Her father sat at the kitchen table. A shudder of déjà vu washed over her, but she already knew she’d been here before. As Dom liked to say, No shit, Sherlock.

He’d be crying. He was.

He’d ask for forgiveness. He did.

He’d tell her she was his life, his angel, his love, his baby. He did, he did, he did, he did.

She knew he wanted her to say It’s okay, Daddy. I forgive you. Don’t go beating yourself up, Daddy. You did it because you love me. Because you are a good daddy. I love you, Daddy.

Instead, she leaned in, close enough to see the flesh-colored mole sitting snug between his nostril and cheek, and she screamed so loud she tasted blood. She was sure her vocal cords snapped, sure she’d never speak or sing or hum her pleasure into Brooks’s ear again, and that was okay because I HIT YOU BACK.





36.

Veronica

She watched the moths circle the blazing lampposts lining the path from yard to house. Swarms upon swarms. Darting around the glowing glass globes so they dampened the light and threw frenzied shadows across the lawn. It felt like a miracle made just for her. Halos of wings.

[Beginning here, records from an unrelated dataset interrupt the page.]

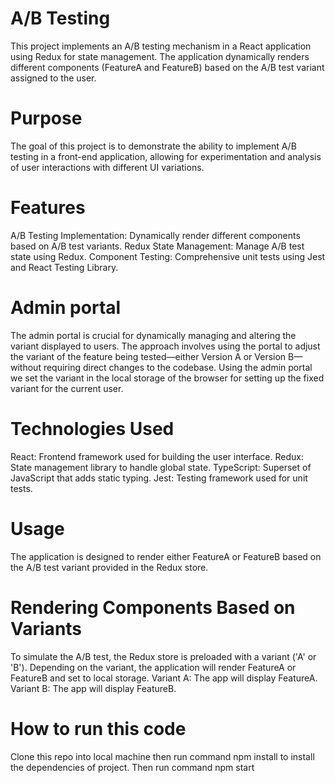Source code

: # A/B Testing
This project implements an A/B testing mechanism in a React application using Redux for state management. The application dynamically renders different components (FeatureA and FeatureB) based on the A/B test variant assigned to the user.
# Purpose
The goal of this project is to demonstrate the ability to implement A/B testing in a front-end application, allowing for experimentation and analysis of user interactions with different UI variations.
# Features
A/B Testing Implementation: Dynamically render different components based on A/B test variants.
Redux State Management: Manage A/B test state using Redux.
Component Testing: Comprehensive unit tests using Jest and React Testing Library.
# Admin portal
The admin portal is crucial for dynamically managing and altering the variant displayed to users. The approach involves using the portal to adjust the variant of the feature being tested—either Version A or Version B—without requiring direct changes to the codebase. Using the admin portal we set the variant in  the local storage of the browser for setting up the fixed variant for the current user.
# Technologies Used
React: Frontend framework used for building the user interface.
Redux: State management library to handle global state.
TypeScript: Superset of JavaScript that adds static typing.
Jest: Testing framework used for unit tests.

# Usage
The application is designed to render either FeatureA or FeatureB based on the A/B test variant provided in the Redux store.

# Rendering Components Based on Variants
To simulate the A/B test, the Redux store is preloaded with a variant ('A' or 'B'). Depending on the variant, the application will render FeatureA or FeatureB and set to local storage.
Variant A: The app will display FeatureA.
Variant B: The app will display FeatureB.

# How to run this code
Clone this repo into local machine then run command 
npm install
to install the dependencies of project. Then run command 
npm start

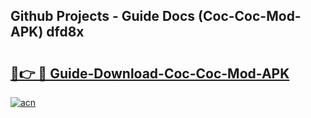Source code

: ## Github Projects - Guide Docs (Coc-Coc-Mod-APK) dfd8x

# <h2><a href="https://apkcomod.com?title=Coc-Coc-Mod-APK">🔗👉 🔴 Guide-Download-Coc-Coc-Mod-APK </a></h2>

[![acn](https://github.com/user-attachments/assets/0f9c940e-d8b0-45ae-aac7-cd30a18b3e1c)](https://apkcomod.com?title=Coc-Coc-Mod-APK)
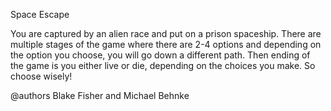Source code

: Space Escape

You are captured by an alien race and put on a prison spaceship. 
There are multiple stages of the game where there are 2-4 options and 
depending on the option you choose, you will go down a different path. 
Then ending of the game is you either live or die, depending on the choices 
you make. So choose wisely!

@authors Blake Fisher and Michael Behnke
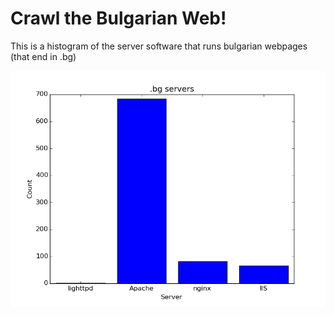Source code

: Crawl the Bulgarian Web!
========================
This is a histogram of the server software that runs bulgarian webpages (that end in .bg)

![Alt text](https://github.com/anedelcheva/Programming101-HackBulgaria/blob/master/week7/1-Scan-Bg-Web/histogram.png "Histogram Chart")
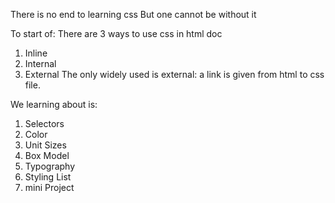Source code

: There is no end to learning css
But one cannot be without it

To start of: 
  There are 3 ways to use css in html doc
  1. Inline
  2. Internal
  3. External
The only widely used is external: a link is given from html to css file.

We learning about is:
1. Selectors
2. Color
3. Unit Sizes
4. Box Model
5. Typography
6. Styling List 
7. mini Project
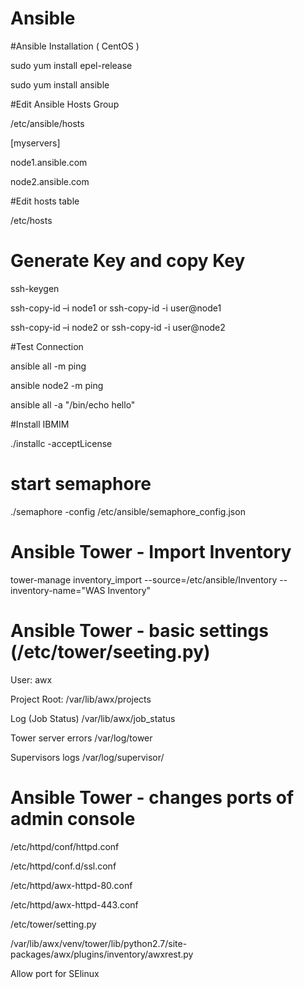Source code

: # Ansible

#Ansible Installation ( CentOS )

sudo yum install epel-release

sudo yum install ansible

#Edit Ansible Hosts Group

/etc/ansible/hosts

[myservers]

node1.ansible.com

node2.ansible.com

#Edit hosts table

/etc/hosts

# Generate Key and copy Key

ssh-keygen

ssh-copy-id –i node1  or ssh-copy-id -i user@node1

ssh-copy-id –i node2  or ssh-copy-id -i user@node2

#Test Connection

ansible all -m ping

ansible node2 -m ping

ansible all -a "/bin/echo hello"

#Install IBMIM

./installc -acceptLicense

# start semaphore

./semaphore -config /etc/ansible/semaphore_config.json

# Ansible Tower - Import Inventory

tower-manage inventory_import --source=/etc/ansible/Inventory --inventory-name="WAS Inventory"

# Ansible Tower - basic settings (/etc/tower/seeting.py)

User: awx

Project Root: /var/lib/awx/projects

Log (Job Status) /var/lib/awx/job_status

Tower server errors /var/log/tower

Supervisors logs /var/log/supervisor/

# Ansible Tower - changes ports of admin console

/etc/httpd/conf/httpd.conf

/etc/httpd/conf.d/ssl.conf

/etc/httpd/awx-httpd-80.conf

/etc/httpd/awx-httpd-443.conf

/etc/tower/setting.py

/var/lib/awx/venv/tower/lib/python2.7/site-packages/awx/plugins/inventory/awxrest.py

Allow port for SElinux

Maddie came running across the lawn, through the quivering moth wings that parted for the girl like a foaming sea.

Oprah must be her fairy godmother, Veronica thought. Oprah had heard her wish to have Maddie at her side.

“My girl!” Veronica opened her arms, and when Maddie fell into her, her sharp young bones jabbing Veronica’s scarred chest, she swallowed the pain. She almost called her Ginny as their bodies pressed close so she felt the thwump of their breastbones meet and she didn’t care if the girl felt the absence of her breasts. It was time to confess. Oprah would say—share. Heal.